[Records provided Boundary: Start]
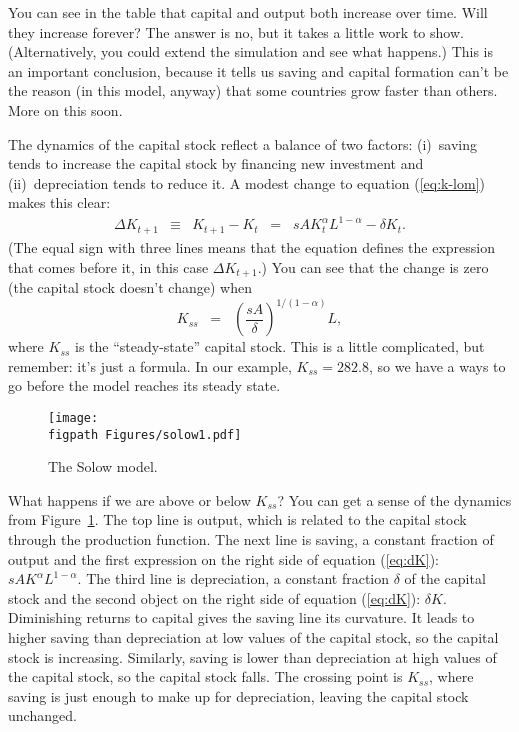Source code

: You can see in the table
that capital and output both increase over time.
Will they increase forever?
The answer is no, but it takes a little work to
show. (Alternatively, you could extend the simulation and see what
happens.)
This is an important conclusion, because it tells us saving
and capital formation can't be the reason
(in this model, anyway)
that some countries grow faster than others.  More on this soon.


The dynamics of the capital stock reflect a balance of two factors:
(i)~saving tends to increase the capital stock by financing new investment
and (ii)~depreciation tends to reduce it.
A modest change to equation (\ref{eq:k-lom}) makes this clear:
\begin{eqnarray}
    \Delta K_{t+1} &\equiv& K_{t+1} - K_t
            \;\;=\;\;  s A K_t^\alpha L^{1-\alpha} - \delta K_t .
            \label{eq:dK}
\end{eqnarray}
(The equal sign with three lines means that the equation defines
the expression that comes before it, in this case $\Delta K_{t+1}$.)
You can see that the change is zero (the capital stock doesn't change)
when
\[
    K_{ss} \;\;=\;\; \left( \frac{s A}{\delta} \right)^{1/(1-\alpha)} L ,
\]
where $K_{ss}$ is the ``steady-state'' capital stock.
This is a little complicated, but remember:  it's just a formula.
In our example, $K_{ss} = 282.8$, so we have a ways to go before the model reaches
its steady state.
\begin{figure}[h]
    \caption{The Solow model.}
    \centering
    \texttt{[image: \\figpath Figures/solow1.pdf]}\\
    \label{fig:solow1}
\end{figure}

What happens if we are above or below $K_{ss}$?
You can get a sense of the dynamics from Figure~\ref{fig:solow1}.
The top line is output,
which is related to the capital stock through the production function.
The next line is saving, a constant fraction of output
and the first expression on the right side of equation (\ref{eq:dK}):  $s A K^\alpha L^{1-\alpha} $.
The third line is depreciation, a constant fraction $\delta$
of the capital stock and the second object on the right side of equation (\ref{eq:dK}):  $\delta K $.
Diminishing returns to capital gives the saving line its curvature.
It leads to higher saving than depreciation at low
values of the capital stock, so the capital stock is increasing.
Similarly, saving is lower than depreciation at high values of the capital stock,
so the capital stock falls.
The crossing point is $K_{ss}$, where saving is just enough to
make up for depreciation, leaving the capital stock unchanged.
[Records provided Boundary: End]
◆ What this task involves
Only the lines from the first line of the data above through the line with "that some countries" should appear in the answer, retyped exactly, with every picture left out.

◆ Response
Source code

: You can see in the table
that capital and output both increase over time.
Will they increase forever?
The answer is no, but it takes a little work to
show. (Alternatively, you could extend the simulation and see what
happens.)
This is an important conclusion, because it tells us saving
and capital formation can't be the reason
(in this model, anyway)
that some countries grow faster than others.  More on this soon.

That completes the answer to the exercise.